▶ Data extracted from a collection
• • • •
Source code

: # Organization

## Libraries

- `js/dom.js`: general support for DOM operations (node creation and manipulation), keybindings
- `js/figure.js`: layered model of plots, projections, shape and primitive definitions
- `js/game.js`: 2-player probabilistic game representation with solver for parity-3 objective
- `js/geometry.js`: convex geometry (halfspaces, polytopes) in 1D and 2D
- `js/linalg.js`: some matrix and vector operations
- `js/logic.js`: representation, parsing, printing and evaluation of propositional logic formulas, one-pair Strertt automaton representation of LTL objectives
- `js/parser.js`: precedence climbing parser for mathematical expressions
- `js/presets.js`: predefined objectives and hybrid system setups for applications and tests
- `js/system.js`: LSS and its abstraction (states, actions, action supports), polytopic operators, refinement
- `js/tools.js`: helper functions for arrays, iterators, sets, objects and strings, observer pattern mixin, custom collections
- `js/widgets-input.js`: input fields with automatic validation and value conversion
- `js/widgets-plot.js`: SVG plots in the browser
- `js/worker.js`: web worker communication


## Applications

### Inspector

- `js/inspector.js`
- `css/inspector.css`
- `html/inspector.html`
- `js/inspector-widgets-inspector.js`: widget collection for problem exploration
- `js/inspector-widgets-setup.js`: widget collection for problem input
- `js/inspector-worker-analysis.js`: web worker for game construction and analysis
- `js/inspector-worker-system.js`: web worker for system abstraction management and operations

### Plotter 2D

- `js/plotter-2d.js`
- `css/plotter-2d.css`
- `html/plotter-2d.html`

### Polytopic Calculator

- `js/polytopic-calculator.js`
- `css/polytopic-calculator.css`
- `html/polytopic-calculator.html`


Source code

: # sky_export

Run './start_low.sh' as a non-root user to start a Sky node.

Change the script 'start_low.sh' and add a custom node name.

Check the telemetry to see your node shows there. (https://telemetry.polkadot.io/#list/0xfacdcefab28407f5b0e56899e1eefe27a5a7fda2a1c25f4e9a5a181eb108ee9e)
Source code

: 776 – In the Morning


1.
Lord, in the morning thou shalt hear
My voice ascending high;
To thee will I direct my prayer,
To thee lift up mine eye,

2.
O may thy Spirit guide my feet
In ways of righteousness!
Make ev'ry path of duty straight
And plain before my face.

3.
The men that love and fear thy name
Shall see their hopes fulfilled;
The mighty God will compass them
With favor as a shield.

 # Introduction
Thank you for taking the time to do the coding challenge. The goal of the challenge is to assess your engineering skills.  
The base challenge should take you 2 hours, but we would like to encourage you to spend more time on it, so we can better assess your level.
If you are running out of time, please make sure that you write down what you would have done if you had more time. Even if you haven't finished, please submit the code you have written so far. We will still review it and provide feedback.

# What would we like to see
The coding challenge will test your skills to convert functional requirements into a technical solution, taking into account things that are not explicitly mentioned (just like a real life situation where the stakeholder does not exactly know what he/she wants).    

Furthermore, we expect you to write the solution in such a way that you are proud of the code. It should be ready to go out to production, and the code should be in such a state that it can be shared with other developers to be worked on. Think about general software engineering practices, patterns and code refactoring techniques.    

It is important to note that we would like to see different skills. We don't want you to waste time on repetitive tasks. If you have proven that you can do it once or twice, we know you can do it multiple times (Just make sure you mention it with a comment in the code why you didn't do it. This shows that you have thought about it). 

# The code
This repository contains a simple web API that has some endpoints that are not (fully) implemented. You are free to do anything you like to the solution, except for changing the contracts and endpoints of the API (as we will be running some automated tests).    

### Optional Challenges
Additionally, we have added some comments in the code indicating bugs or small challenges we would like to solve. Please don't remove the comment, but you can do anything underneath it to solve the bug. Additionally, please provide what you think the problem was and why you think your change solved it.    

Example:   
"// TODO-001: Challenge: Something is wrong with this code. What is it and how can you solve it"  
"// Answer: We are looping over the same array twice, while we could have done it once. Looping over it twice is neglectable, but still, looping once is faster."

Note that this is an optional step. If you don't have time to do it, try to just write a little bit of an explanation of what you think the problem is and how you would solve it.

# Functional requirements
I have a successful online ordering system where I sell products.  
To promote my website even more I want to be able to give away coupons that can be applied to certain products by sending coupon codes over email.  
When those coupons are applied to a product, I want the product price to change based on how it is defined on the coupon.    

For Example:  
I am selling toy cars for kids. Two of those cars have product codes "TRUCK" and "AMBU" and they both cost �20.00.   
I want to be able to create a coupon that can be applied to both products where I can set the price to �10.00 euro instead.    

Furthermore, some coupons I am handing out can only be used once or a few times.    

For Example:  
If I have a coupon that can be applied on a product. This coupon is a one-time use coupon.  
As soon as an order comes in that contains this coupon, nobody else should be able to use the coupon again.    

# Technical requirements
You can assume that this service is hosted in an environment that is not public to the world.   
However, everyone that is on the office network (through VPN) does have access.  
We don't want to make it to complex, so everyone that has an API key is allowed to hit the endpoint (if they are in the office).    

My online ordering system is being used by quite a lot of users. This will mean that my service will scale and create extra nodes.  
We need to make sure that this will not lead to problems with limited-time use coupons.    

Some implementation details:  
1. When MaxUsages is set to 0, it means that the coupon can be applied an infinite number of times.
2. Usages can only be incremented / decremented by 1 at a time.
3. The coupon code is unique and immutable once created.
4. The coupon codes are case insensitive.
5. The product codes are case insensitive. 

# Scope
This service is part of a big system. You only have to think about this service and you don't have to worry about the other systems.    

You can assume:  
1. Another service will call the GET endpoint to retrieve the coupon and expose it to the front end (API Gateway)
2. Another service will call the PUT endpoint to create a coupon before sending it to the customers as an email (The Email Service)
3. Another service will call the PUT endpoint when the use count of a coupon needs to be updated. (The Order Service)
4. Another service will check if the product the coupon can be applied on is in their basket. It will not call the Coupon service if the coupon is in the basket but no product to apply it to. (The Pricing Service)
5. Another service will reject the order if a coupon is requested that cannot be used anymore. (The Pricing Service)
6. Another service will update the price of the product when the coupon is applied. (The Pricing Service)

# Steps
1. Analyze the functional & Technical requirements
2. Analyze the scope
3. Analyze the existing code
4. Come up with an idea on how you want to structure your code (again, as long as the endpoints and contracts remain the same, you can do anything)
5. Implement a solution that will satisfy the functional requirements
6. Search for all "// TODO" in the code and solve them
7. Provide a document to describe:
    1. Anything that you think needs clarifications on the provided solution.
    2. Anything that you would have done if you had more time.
• • • •
Go over the data above and copy every line that has the word "times" in it.

It is important to note that we would like to see different skills. We don't want you to waste time on repetitive tasks. If you have proven that you can do it once or twice, we know you can do it multiple times (Just make sure you mention it with a comment in the code why you didn't do it. This shows that you have thought about it). 
Furthermore, some coupons I am handing out can only be used once or a few times.    
1. When MaxUsages is set to 0, it means that the coupon can be applied an infinite number of times.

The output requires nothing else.